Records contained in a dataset
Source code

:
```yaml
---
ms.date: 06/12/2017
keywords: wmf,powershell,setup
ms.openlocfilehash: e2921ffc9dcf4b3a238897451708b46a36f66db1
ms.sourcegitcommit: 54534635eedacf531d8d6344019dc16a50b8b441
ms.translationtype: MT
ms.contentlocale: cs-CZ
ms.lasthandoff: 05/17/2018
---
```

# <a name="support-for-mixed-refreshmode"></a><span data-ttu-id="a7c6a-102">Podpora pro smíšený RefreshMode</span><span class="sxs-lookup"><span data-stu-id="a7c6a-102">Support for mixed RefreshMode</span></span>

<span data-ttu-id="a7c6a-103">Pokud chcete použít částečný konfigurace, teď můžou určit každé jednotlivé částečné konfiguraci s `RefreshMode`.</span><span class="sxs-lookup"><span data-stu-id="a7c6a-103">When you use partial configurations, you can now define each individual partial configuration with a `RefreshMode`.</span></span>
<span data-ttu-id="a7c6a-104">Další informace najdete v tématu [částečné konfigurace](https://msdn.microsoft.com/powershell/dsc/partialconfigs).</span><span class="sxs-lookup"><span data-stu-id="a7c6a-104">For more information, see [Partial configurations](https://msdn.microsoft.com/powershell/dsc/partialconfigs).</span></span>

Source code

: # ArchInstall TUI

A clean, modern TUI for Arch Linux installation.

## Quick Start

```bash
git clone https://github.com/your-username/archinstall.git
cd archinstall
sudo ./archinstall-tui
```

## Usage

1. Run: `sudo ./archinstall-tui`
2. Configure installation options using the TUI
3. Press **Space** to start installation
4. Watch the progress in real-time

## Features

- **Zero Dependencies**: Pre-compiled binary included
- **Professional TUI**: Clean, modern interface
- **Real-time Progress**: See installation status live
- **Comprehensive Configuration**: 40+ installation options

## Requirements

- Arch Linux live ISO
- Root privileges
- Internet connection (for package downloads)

--- INSTRUCTIONS FOR THE TASK ---
Please give all of the entries again, exactly as written.

--- COMPLETED EXERCISE ---
Source code

:
```yaml
---
ms.date: 06/12/2017
keywords: wmf,powershell,setup
ms.openlocfilehash: e2921ffc9dcf4b3a238897451708b46a36f66db1
ms.sourcegitcommit: 54534635eedacf531d8d6344019dc16a50b8b441
ms.translationtype: MT
ms.contentlocale: cs-CZ
ms.lasthandoff: 05/17/2018
---
```

# <a name="support-for-mixed-refreshmode"></a><span data-ttu-id="a7c6a-102">Podpora pro smíšený RefreshMode</span><span class="sxs-lookup"><span data-stu-id="a7c6a-102">Support for mixed RefreshMode</span></span>

<span data-ttu-id="a7c6a-103">Pokud chcete použít částečný konfigurace, teď můžou určit každé jednotlivé částečné konfiguraci s `RefreshMode`.</span><span class="sxs-lookup"><span data-stu-id="a7c6a-103">When you use partial configurations, you can now define each individual partial configuration with a `RefreshMode`.</span></span>
<span data-ttu-id="a7c6a-104">Další informace najdete v tématu [částečné konfigurace](https://msdn.microsoft.com/powershell/dsc/partialconfigs).</span><span class="sxs-lookup"><span data-stu-id="a7c6a-104">For more information, see [Partial configurations](https://msdn.microsoft.com/powershell/dsc/partialconfigs).</span></span>

Source code

: # ArchInstall TUI

A clean, modern TUI for Arch Linux installation.

## Quick Start

```bash
git clone https://github.com/your-username/archinstall.git
cd archinstall
sudo ./archinstall-tui
```

## Usage

1. Run: `sudo ./archinstall-tui`
2. Configure installation options using the TUI
3. Press **Space** to start installation
4. Watch the progress in real-time

## Features

- **Zero Dependencies**: Pre-compiled binary included
- **Professional TUI**: Clean, modern interface
- **Real-time Progress**: See installation status live
- **Comprehensive Configuration**: 40+ installation options

## Requirements

- Arch Linux live ISO
- Root privileges
- Internet connection (for package downloads)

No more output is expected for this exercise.